1.- March 520cd4 (29%) 600.000 cv
2.-May 609cd4 (31%) 238.000 cv
3.-july 590cd4 ( 30%) No carga Test.
4.- Agost 700cd4(35%) 180.000
5.-Octo 660cd4 (30%) 123.000.
1.- Respect to my CD4, is this my Set Point?
2.- In my last lab, my CD4 go down to 35% to 30%.Is this alarm? significative?
3.- My CV is Go down ( whit out drugs) month to month, Why? is likely go to indetectable staus whithout drugs?
4.- How many time do you consider that i can stay whithout drugs? one year more?
Dear Marck, thans for your help and for try to understand my englis!!!!!
Un caluroso abrazo desde Buenos AIres
Response from Dr. Pierone
Hello and thanks for posting. Your "terror"iffic English seems quite dependable whereas my Spanish would best be characterized as a work in progress.
The "set point" is used to refer to the viral load, and it may take up to a year after infection for this set point to settle. This may be why your viral load keeps declining month by month. It should reach a relative plateau at some point over the next 6 months or so. It would be distinctly unusual though for the viral load to go to undetectable status without HAART. The change in CD4 percentage from 35% to 30% is likely just part of the natural fluctuation that occurs in all of these measurements.

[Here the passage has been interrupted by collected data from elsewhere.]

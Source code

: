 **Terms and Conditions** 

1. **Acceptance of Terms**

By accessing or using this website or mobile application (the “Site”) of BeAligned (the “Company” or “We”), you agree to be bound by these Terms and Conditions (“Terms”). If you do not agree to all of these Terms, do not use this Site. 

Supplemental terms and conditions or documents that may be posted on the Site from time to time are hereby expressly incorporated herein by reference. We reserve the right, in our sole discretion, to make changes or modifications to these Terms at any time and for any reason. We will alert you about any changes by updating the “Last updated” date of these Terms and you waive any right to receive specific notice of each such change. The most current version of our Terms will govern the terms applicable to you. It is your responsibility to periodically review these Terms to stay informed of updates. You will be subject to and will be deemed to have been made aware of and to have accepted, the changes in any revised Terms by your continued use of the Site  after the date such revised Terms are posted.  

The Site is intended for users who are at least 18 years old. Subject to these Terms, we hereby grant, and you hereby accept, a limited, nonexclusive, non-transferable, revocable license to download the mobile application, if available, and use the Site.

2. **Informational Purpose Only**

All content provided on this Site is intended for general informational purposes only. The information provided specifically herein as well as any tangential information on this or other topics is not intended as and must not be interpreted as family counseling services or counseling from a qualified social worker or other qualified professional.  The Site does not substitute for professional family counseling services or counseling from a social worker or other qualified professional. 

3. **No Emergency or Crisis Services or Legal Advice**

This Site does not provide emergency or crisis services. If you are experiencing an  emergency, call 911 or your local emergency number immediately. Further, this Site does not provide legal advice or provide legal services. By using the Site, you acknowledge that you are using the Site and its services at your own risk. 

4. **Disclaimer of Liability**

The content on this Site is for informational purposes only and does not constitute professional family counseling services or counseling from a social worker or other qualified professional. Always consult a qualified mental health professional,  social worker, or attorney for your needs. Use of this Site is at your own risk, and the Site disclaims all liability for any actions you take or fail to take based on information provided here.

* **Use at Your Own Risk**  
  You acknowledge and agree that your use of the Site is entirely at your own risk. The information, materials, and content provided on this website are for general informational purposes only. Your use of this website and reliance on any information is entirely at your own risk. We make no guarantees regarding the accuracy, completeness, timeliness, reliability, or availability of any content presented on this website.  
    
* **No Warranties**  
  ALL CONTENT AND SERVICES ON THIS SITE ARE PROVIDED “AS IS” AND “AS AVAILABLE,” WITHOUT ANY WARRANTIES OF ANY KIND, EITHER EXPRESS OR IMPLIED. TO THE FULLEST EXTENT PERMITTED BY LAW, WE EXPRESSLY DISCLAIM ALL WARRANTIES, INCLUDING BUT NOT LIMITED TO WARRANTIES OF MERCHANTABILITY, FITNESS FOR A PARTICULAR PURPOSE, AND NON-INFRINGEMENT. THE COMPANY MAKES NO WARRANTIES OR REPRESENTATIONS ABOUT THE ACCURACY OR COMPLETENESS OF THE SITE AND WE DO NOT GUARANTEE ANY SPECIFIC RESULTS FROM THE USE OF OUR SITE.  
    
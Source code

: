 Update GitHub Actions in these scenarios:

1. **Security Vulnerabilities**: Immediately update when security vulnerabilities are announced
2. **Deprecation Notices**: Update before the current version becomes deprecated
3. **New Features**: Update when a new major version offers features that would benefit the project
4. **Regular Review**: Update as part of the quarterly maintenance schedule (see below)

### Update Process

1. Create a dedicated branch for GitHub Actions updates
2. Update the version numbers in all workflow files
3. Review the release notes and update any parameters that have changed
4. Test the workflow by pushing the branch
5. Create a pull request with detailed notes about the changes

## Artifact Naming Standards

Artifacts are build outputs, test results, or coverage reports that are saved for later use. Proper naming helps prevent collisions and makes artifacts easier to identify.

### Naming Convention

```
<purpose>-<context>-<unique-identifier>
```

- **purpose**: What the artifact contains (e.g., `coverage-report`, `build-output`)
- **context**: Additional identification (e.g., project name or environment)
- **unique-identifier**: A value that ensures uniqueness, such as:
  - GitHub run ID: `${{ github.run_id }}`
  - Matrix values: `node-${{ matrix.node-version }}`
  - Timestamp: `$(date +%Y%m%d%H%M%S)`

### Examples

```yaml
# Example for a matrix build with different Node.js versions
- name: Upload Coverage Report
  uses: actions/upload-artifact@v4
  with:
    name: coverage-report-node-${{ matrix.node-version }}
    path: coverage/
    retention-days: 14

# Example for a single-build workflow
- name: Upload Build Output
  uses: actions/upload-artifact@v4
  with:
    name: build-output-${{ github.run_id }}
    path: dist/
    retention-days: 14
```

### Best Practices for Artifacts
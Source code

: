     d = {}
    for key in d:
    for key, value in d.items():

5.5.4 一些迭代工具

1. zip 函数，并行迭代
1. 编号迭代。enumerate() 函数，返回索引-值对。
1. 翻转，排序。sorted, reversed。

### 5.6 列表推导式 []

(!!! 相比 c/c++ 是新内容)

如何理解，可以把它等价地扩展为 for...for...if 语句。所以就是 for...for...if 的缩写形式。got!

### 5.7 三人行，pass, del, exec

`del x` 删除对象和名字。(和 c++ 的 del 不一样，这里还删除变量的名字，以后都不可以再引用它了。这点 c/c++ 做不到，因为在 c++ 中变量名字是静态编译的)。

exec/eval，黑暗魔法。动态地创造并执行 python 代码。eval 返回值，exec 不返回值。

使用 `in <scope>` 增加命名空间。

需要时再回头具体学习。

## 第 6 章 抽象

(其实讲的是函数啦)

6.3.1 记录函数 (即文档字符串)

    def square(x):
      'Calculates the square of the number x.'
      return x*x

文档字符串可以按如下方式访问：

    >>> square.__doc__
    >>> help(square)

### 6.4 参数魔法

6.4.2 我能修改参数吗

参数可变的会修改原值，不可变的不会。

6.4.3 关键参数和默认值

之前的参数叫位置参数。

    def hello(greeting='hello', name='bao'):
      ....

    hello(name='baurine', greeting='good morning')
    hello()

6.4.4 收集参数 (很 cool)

Finally, the time that you can stay off medications depends on many factors and it is a bit early to make predictions. Also, since we really don't know the best time to start therapy, estimates of "time to start" are somewhat arbitrary and may change depending on the evolution of practice guidelines. But for the sake of discussion, it will probably take at least several years before your CD4 count drops to the 350 cell range where HAART is often commenced. Espere que esto ayude y buena suerte.